Le printemps d’Alep par Anne Clergue

Dès que Katharine Cooper est partie à Alep, à Pâques, je lui ai demandé de me tenir au courant de son voyage, inquiète de la situation si fragile en Syrie, malgré une stabilité qui semblait être revenue.
Régulièrement, je découvrais ses images pleines de vie. Des sourires, des parfums, des fleurs, de l’espoir sur les visages, de la douceur dans les regards. Je voyais cette ville antique revivre avec une intensité époustouflante.

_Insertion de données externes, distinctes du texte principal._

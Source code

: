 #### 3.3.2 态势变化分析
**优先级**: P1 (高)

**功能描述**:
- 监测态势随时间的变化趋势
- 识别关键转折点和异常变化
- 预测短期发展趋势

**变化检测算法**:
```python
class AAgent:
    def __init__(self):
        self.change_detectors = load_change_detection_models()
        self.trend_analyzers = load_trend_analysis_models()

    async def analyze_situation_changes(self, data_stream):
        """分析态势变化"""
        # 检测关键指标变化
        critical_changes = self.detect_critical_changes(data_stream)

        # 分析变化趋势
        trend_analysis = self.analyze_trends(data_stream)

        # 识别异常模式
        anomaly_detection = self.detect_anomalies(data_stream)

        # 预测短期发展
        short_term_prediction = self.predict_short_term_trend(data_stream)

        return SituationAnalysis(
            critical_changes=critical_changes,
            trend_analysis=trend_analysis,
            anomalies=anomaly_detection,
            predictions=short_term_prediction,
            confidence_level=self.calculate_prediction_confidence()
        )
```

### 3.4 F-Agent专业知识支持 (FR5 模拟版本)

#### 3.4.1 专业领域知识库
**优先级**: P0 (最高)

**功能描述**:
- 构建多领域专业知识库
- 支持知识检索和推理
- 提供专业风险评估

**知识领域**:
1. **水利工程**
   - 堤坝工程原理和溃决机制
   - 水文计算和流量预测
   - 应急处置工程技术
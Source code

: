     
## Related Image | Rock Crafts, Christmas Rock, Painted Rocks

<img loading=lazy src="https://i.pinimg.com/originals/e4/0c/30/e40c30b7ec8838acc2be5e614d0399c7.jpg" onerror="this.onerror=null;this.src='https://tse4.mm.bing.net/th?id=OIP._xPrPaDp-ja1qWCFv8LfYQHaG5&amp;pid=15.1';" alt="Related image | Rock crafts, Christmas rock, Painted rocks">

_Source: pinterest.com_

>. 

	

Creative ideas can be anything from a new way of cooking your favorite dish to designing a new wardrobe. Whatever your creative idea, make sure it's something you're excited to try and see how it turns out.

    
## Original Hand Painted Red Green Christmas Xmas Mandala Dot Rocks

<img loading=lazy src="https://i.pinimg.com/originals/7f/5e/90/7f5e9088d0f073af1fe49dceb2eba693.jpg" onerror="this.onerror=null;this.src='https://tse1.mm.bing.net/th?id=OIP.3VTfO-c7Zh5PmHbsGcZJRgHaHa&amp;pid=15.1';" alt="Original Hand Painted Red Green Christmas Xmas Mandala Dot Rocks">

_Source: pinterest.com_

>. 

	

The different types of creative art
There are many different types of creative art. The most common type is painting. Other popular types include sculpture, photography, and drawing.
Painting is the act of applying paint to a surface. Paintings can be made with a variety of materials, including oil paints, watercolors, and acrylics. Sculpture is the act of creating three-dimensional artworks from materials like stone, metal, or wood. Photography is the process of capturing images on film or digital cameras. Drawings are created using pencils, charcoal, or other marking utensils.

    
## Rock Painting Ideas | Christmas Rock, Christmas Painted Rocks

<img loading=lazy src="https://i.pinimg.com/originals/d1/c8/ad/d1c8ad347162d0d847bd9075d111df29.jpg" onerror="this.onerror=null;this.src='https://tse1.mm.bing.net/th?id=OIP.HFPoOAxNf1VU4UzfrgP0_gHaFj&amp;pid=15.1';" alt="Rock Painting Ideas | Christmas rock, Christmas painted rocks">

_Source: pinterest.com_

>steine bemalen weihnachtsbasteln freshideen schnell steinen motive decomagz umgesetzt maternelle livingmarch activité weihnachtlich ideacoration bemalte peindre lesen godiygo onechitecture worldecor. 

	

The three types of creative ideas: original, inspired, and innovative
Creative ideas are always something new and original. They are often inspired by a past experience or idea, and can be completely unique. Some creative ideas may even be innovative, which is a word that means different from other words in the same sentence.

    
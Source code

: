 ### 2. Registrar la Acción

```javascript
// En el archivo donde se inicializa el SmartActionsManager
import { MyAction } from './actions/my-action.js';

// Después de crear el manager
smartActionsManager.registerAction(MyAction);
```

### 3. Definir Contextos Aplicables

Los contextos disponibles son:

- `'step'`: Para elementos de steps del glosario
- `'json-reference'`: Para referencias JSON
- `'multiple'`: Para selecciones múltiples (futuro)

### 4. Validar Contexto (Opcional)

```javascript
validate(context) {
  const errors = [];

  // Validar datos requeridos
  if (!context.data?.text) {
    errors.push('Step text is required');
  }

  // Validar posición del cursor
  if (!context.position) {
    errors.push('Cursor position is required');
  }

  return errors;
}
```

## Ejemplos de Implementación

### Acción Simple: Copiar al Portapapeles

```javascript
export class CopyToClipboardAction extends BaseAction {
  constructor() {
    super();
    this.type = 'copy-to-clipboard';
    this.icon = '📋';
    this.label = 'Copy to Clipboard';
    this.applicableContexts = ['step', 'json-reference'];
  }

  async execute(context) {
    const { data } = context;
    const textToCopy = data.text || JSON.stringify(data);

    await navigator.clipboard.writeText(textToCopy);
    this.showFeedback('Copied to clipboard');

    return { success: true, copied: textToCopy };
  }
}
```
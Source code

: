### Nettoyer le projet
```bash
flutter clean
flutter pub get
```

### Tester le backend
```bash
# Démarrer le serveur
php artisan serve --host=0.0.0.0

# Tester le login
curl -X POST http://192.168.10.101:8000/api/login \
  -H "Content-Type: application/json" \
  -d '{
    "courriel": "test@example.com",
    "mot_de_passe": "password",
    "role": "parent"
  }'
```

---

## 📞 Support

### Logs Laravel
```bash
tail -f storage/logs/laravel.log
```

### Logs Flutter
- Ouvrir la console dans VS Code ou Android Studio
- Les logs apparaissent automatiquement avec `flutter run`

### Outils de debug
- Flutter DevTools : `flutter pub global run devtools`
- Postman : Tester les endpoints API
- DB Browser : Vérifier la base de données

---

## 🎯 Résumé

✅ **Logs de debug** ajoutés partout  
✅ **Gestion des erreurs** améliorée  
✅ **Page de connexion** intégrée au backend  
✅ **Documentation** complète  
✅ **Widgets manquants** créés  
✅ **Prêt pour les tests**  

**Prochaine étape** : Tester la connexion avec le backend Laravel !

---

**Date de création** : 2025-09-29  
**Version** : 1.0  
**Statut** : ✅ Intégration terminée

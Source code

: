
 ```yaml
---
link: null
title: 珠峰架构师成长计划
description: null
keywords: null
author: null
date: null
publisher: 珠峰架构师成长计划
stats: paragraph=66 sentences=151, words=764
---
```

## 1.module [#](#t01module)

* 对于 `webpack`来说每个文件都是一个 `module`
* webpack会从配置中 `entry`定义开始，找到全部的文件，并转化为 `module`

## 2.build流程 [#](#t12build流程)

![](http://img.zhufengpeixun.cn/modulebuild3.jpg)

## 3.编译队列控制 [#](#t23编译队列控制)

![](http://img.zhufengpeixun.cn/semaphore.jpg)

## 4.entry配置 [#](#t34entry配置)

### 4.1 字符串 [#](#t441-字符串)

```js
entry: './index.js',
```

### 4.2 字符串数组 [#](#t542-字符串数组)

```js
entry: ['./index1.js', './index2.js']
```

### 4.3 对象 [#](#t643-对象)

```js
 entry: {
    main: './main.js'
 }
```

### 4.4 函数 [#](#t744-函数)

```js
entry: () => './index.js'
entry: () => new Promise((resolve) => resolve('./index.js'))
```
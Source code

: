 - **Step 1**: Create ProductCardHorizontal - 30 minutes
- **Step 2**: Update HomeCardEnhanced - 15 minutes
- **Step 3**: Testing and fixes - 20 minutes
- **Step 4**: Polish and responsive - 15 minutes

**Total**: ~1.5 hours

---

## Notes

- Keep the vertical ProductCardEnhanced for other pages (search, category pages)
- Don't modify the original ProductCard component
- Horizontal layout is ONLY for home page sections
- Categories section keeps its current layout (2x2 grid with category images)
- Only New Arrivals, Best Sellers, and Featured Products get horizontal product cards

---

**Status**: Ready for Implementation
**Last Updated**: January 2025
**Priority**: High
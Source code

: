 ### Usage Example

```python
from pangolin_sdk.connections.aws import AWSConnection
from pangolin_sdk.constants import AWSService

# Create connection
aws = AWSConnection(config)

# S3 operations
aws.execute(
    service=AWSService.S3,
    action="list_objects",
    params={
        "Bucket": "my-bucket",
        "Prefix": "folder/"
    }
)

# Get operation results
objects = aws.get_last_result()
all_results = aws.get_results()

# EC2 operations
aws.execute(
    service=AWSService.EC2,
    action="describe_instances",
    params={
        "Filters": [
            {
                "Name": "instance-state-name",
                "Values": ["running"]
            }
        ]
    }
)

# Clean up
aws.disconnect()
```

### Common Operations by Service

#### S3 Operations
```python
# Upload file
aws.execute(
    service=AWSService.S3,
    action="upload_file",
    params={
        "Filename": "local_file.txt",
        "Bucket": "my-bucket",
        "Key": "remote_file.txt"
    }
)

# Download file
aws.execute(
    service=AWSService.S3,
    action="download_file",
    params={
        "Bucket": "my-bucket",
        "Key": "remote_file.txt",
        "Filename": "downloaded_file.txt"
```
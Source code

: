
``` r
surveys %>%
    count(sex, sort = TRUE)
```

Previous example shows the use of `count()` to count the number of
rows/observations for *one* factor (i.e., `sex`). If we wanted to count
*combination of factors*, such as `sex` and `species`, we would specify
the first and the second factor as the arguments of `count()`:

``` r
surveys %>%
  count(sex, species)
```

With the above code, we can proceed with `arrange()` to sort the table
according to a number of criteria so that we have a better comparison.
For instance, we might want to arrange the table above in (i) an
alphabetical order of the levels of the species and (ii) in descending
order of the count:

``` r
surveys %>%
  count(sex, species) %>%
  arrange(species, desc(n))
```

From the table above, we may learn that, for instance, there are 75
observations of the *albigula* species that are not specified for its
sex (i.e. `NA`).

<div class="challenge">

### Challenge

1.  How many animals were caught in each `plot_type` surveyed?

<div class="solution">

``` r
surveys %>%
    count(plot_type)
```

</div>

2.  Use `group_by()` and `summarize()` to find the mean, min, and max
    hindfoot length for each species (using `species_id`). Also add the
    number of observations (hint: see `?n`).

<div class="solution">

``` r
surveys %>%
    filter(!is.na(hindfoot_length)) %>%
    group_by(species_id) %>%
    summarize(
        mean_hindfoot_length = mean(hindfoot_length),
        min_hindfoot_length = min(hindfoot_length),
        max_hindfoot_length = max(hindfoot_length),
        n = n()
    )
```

Jour après jour, la décision de présenter ce travail tout frais s’imposait à moi, le Printemps d’Alep, l’espoir retrouvé. J’attendais le retour de Katharine avec impatience. Chaque jour, son arrivée était retardée. Il lui fallait du temps pour vivre la vie des alépins. Du temps pour revenir avec cette histoire sans paroles qui vous transperce avec des images.
Dès son retour, j’ai compris que Katharine avait vécu quelque chose qui n’appartenait qu’à elle. Qu’elle pourrait en partager une partie mais pas la totalité. Que le silence était important. Que les images disaient tout, parfois en couleur, parfois en noir et blanc.
Je découvrais les ruines de cette cité millénaire avec beaucoup d’émotion. J’observais la jeunesse que Katharine avait mise en scène au milieu des ruines, ressemblance étrange avec la série si familière des Saltimbanques de mon père Lucien Clergue. Je comprenais que sans le savoir, Katharine avait fait un voyage initiatique qui la rapprochait de la vérité du monde.Sans le savoir, Katharine est allée chercher l’innocence dans le regard des enfants qui jouent dans les rues qui leur appartiennent ; la fierté dans l’attitude des hommes blessés, la détermination sur les visages des femmes. La détresse n’existe pas à Alep dans le regard de la photographe. Juste le témoignage de ce qui est là, devant nos yeux. Un grand peuple bien vivant qui reconstruit, qui danse, qui fume, et vous invite à boire le thé.